To understand why, we need to look at the facts of this case and what they are actually alleging.

Two plaintiffs from Lancaster and Fayette, Pennsylvania (two heavily red counties) allege that their mail-in votes.../5
... were canceled and, unlike other voters in other counties, they were not given an opportunity to “cure” the invalidation. The brief history of this is important. In 2019 the GOP-controlled legislature in PA passed a law providing.../6
... for no-excuse-needed mail-in voting for all voters in the state. The rules for how voters had to complete ballots were stricter than most states. There was an infamous “secrecy” envelope, inside of which voters had to put the ballot envelope. People complained.../7
...that this would wind up with a lot of rejected ballots as the process was not very intuitive or normal.

The new mail-in ballot law did not address what rights voters have to any notice that their ballot was defective, or to “cure” a defectively submitted ballot.../8
... after it was rejected by a county elections office (these are called “notice and cure” provisions). The PA Supreme Court in another case in October held that counties were not REQUIRED to adopt any notice and cure provisions.../9
... , but did not address whether any of these provisions were forbidden. On Nov 2, the Secretary of State, Kathy Boockvar, sent an email to the counties encouraging them to provide notice to any voters who submitted defective ballots.../10
... so that they could be cured. Some counties did so, including Philly County. Others, including Lancaster and Fayette, did not.

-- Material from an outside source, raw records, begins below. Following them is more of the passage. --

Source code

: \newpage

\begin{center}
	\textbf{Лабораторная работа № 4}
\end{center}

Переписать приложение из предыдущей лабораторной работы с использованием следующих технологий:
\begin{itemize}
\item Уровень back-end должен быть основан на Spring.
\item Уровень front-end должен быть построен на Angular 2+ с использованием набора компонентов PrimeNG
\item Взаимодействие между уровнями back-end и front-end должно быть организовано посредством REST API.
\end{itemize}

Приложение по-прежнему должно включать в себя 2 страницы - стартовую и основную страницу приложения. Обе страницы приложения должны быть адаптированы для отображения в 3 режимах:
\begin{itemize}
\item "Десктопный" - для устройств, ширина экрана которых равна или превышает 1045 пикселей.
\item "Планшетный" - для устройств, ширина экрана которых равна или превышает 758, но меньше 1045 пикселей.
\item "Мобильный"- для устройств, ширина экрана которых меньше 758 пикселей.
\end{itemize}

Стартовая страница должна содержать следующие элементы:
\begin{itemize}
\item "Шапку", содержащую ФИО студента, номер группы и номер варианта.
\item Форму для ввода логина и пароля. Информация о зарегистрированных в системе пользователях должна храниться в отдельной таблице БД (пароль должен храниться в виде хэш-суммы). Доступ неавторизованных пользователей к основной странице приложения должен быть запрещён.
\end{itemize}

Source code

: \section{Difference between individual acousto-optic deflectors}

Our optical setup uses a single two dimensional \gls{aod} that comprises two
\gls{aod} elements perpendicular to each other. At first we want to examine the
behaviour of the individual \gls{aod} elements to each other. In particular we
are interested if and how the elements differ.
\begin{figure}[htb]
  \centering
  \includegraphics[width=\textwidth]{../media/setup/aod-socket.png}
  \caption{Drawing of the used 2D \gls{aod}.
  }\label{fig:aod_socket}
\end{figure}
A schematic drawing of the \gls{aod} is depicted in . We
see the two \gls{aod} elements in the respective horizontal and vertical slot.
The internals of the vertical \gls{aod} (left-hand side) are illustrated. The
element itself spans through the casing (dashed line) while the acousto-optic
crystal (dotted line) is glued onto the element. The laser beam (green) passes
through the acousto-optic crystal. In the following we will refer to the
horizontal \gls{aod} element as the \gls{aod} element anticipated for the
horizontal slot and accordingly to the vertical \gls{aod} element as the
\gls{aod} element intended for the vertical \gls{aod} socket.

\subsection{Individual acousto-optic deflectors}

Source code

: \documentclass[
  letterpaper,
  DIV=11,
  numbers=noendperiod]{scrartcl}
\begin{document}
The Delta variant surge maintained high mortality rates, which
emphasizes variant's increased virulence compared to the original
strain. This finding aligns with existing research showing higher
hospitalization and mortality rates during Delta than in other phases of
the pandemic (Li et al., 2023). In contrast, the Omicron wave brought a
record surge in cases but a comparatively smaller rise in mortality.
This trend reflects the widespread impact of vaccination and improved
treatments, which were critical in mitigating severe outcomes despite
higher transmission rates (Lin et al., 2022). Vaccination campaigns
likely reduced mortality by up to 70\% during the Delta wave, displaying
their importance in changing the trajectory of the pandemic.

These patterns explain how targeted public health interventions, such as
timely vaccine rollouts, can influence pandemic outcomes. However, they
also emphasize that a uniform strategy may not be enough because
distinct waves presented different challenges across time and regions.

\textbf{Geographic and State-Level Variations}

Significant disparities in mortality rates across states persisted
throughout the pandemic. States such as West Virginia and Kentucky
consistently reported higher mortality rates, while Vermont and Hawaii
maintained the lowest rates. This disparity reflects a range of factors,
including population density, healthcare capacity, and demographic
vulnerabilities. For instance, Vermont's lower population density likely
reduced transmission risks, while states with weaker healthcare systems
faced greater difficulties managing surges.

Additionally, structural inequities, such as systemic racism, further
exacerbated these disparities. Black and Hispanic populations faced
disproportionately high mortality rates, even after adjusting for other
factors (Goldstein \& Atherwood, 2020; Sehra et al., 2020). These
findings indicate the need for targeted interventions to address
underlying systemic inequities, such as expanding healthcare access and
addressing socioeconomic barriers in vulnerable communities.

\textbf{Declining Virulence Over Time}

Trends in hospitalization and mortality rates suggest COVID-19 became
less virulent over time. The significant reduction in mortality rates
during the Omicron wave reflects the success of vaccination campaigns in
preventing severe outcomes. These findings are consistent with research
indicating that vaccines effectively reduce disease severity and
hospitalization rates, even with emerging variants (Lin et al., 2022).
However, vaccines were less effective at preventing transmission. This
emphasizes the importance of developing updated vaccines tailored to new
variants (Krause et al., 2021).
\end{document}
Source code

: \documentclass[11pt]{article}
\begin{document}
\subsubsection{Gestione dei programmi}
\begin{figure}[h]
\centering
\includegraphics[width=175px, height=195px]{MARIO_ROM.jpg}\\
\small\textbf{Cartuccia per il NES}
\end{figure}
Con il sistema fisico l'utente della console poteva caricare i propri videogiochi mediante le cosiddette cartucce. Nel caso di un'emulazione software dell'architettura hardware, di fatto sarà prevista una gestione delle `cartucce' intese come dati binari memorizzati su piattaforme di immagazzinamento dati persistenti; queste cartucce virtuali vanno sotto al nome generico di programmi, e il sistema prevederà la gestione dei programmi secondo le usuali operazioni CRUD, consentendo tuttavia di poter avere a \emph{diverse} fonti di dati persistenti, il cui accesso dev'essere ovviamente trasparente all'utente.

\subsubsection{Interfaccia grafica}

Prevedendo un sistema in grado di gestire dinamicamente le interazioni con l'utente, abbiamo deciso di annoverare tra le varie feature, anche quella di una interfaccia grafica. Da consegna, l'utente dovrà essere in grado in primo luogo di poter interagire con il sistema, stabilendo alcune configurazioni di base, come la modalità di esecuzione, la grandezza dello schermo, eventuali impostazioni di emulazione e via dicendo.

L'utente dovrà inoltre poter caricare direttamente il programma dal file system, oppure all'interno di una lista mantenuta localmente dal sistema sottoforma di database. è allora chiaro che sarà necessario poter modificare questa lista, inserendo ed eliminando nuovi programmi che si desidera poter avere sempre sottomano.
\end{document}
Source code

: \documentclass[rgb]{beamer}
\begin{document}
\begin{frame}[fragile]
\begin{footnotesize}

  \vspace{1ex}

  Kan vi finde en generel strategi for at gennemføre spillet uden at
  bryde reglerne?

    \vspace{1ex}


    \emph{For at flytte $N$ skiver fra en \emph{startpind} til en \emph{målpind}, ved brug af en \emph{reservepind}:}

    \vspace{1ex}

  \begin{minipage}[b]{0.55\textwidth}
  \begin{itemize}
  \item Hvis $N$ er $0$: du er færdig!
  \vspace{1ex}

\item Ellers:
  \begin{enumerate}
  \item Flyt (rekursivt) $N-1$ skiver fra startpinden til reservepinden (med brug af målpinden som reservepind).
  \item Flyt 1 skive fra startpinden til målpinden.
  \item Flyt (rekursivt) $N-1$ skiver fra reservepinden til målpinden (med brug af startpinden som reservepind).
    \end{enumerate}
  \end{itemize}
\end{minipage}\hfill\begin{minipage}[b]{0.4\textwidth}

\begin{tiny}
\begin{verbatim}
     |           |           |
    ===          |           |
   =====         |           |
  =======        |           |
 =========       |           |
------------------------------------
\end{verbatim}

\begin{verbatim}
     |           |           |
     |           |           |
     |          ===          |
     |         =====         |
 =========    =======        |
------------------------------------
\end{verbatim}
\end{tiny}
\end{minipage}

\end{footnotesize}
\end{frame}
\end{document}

Plaintiffs sued Boockvar and the State Board of Elections, but curiously only sued counties OTHER than their own, including Allegheny,.../11
... Centre, Chester, Delaware, Montgomery, Northampton, and Philadelphia (all heavily Biden counties).

Okay, so now the legal arguments. The first things Plaintiffs lost on, and this is critical, is called “Standing.” In order to bring.../12
... a case in court, you have to have standing, meaning the right to sue. You have to show you 1) suffered an injury, 2) that the injury is traceable to the named defendants, and 3) that it can be redressed by the court. Here, the court found.../13
... there was injury to the two voters in that their ballots were canceled. But on parts 2) and 3), the case fell apart.

With respect to 2), plaintiffs’ beef was with Lancaster and Fayette counties, and not with the state or the other counties. It wasn’t.../14
... these OTHER counties who stood in the way of plaintiffs’ right to vote. Tellingly, neither of the counties they lived in were even made defendants. None of the named defendants discarded or rejected the plaintiffs’ votes. That was all.../15
... Lancaster and Fayette Counties’ doing. (In my view, some counties were making it harder on purpose for mail-in voters who were actually mostly DEMOCRATS.) Plus, it’s clear Secretary Boockvar was actually encouraging.../16
... counties to adopt notice and cure provisions, as her email to counties made clear. She actually has no power to ORDER them to do so.

With respect to 3), the Court threw up its hands. Plaintiffs demand the whole state certification be suspended, and.../17
... particularly for no certification of any result where ballots were allowed to be cured ANYWHERE, just because THEY didn’t get notice and a chance to cure THEIR ballots. But as the Court rightly concluded, denying 6.8 million people the right to vote.../18
... wouldn’t result in reinstatement of THEIR right to vote. It would only disenfranchise millions of others.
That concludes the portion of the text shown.